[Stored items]
■ ■ ■ ■ ■ ■ ■

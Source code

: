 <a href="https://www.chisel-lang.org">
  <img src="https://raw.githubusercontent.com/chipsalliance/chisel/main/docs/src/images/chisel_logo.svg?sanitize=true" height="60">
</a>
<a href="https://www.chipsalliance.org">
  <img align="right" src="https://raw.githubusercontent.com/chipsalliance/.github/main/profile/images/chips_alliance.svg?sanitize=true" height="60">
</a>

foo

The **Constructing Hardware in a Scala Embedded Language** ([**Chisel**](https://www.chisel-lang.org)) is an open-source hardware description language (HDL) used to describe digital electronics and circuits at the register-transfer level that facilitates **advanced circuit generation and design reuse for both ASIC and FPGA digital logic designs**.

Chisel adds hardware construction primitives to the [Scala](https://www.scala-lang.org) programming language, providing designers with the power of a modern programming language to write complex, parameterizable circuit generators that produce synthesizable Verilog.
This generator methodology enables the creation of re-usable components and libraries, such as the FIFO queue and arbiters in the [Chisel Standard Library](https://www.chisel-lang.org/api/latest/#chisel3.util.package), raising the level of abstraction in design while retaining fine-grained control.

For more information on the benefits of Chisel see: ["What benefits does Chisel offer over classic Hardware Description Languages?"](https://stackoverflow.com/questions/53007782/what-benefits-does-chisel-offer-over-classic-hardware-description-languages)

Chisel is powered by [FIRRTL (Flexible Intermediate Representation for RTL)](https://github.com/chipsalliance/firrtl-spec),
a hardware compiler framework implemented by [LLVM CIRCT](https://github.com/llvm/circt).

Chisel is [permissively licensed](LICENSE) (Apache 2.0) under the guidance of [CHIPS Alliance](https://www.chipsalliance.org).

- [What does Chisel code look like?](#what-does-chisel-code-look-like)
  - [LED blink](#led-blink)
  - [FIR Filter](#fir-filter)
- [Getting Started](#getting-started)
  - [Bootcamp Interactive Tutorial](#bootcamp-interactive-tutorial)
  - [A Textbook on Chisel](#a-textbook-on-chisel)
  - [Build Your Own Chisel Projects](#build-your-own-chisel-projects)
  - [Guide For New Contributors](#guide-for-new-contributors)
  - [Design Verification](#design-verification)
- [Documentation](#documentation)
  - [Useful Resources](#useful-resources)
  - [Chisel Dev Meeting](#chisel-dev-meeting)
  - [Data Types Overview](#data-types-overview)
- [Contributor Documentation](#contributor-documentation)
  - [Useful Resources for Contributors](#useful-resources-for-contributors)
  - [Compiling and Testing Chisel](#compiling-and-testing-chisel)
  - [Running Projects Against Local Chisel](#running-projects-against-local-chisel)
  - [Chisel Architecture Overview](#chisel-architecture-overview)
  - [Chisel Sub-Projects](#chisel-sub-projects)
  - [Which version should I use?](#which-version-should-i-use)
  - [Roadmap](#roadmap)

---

■ ■ ■ ■ ■ ■ ■

### Exercise description
Take exactly the lines from the one containing "- [Useful Resources for" through the one containing "- [Running Projects" in the data above, and output them with nothing added.

### Result
  - [Useful Resources for Contributors](#useful-resources-for-contributors)
  - [Compiling and Testing Chisel](#compiling-and-testing-chisel)
  - [Running Projects Against Local Chisel](#running-projects-against-local-chisel)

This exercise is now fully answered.